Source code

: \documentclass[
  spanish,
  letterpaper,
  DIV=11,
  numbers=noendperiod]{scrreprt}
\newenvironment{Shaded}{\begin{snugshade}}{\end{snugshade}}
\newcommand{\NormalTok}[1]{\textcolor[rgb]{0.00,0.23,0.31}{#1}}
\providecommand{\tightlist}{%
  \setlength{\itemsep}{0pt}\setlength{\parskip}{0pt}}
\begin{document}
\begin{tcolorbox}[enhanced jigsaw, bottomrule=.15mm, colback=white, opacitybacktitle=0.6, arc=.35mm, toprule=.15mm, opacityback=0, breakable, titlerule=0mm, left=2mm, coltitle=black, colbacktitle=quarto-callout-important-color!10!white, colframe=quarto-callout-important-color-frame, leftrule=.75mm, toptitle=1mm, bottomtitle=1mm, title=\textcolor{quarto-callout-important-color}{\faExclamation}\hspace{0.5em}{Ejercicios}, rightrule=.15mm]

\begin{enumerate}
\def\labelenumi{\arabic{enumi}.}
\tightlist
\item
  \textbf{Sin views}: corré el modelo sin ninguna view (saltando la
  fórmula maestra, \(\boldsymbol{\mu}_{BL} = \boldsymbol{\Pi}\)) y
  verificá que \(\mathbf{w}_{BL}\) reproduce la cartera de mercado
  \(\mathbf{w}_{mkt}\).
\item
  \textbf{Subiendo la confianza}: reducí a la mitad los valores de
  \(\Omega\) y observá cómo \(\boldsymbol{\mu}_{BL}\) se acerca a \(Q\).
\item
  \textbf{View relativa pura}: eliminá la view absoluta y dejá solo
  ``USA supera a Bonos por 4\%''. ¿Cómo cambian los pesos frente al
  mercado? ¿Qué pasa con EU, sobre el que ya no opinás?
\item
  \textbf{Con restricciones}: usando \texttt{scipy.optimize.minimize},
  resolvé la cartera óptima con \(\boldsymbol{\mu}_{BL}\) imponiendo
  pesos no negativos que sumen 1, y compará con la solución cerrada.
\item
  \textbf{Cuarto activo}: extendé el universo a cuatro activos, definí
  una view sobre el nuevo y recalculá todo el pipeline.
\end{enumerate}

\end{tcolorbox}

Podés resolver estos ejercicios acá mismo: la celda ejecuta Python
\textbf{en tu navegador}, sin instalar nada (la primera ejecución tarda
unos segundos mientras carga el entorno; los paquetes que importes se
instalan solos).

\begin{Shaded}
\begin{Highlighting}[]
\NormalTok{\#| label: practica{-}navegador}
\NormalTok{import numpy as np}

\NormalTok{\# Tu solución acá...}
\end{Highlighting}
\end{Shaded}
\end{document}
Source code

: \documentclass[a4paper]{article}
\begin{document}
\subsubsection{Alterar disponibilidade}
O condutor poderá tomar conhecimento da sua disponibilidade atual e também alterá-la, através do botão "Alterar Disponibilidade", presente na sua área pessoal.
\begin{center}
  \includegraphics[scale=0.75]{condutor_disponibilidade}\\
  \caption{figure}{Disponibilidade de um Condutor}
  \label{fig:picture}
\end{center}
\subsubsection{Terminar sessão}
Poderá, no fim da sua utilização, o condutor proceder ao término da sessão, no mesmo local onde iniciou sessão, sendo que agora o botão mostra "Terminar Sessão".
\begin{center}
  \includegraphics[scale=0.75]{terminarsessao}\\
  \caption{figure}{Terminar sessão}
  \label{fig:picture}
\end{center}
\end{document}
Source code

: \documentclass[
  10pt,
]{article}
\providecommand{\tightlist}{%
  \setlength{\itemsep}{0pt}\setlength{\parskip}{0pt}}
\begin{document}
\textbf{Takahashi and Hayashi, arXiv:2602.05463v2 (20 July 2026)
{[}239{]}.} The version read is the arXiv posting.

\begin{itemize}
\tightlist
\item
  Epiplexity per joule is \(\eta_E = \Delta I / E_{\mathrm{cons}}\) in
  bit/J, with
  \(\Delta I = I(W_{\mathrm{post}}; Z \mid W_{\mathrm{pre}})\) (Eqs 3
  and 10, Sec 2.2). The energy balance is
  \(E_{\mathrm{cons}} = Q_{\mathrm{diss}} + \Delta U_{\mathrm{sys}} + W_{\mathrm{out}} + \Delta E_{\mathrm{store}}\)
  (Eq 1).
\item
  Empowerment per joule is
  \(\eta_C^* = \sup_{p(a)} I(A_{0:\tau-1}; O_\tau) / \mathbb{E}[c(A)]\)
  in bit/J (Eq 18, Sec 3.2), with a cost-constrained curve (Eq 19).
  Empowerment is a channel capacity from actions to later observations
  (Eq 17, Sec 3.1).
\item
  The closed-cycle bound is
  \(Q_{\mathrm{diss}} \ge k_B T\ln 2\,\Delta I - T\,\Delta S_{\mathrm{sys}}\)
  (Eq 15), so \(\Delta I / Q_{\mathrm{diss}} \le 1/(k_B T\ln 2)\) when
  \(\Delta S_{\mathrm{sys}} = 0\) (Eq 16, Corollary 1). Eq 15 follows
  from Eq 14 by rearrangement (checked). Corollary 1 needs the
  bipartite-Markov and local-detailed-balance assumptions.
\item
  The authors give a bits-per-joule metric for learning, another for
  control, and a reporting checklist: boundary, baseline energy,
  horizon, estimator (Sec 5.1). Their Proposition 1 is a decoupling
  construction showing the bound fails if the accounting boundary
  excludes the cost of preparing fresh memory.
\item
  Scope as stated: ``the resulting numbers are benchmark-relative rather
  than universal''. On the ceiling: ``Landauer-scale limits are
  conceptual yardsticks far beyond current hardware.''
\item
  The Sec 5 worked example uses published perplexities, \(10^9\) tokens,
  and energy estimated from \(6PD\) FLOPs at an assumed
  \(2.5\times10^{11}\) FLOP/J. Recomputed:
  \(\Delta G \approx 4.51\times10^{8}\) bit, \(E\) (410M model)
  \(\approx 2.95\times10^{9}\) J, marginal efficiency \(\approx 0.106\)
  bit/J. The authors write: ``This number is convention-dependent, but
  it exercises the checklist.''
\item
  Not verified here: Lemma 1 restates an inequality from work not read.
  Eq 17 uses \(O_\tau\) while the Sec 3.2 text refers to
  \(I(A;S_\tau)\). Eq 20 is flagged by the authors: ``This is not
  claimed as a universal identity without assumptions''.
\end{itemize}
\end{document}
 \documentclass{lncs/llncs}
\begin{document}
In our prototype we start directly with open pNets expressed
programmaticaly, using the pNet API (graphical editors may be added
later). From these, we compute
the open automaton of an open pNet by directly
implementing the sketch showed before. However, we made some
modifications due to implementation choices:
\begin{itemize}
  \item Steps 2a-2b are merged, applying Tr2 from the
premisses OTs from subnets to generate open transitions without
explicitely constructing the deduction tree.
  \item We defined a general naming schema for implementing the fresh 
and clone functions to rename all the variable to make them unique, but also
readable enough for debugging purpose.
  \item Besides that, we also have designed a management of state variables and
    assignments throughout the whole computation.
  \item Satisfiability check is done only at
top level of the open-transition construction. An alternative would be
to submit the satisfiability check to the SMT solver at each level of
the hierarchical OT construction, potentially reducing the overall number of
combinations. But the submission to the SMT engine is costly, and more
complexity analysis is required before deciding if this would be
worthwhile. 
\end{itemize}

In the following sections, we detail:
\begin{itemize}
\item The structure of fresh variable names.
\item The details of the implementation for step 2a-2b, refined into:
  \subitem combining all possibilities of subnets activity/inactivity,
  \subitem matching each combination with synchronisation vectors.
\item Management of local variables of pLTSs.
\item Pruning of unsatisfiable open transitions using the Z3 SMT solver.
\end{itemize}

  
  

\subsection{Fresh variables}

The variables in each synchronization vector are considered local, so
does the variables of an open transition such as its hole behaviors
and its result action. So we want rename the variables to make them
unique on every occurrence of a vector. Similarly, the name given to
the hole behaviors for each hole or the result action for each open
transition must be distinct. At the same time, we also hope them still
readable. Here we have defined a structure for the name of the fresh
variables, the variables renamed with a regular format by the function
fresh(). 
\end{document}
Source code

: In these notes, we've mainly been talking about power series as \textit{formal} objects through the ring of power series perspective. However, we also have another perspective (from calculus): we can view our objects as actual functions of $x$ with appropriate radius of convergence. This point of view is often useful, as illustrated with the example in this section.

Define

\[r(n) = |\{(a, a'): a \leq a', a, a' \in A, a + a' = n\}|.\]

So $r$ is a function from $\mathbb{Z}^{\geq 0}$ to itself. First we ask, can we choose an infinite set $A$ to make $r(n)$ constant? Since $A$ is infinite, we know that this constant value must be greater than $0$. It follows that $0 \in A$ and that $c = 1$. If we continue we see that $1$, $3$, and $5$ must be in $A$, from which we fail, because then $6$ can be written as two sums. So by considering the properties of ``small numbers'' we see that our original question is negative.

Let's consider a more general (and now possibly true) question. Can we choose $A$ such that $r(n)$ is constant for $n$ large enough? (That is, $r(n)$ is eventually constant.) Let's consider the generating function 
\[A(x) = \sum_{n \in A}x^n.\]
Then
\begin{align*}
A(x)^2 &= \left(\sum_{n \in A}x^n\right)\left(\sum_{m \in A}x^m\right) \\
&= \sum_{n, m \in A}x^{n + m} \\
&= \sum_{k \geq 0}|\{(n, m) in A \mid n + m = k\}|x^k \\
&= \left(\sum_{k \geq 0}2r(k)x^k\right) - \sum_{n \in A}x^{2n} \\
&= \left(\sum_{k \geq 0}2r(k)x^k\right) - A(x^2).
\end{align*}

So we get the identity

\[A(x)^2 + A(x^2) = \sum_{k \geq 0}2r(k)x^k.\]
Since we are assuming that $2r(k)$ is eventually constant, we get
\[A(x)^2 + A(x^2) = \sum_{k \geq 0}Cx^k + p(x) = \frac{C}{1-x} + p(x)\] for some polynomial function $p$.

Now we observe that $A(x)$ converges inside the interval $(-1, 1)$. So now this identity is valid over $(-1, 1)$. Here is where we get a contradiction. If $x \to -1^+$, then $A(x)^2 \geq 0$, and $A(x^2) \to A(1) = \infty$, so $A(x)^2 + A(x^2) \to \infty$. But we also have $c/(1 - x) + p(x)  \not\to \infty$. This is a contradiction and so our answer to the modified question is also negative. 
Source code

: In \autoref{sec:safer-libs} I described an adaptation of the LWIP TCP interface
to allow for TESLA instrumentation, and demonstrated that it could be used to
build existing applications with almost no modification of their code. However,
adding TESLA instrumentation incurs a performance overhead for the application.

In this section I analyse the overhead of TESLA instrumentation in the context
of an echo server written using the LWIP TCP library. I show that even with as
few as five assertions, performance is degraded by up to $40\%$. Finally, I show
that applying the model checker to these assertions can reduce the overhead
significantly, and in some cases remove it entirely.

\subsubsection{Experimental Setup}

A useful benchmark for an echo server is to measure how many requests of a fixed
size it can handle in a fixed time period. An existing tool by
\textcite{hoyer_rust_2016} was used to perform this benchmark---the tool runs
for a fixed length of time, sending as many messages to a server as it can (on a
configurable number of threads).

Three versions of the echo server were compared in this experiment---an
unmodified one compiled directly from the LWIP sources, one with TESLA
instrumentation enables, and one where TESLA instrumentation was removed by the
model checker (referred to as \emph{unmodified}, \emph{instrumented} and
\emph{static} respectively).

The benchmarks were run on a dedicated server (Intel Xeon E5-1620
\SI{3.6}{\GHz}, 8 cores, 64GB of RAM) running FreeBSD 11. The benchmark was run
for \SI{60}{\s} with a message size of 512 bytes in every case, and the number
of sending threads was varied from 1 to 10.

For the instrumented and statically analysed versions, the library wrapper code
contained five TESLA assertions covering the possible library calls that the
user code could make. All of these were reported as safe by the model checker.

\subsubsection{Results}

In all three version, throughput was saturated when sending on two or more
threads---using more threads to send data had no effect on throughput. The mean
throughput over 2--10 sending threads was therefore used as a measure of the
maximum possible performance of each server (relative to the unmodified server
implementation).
○ ○ ○
▸ **Assigned task**
Locate "In all three" in the material, then quote the line that contains it and all lines after it through the final one.

▸ **Response**
In all three version, throughput was saturated when sending on two or more
threads---using more threads to send data had no effect on throughput. The mean
throughput over 2--10 sending threads was therefore used as a measure of the
maximum possible performance of each server (relative to the unmodified server
implementation).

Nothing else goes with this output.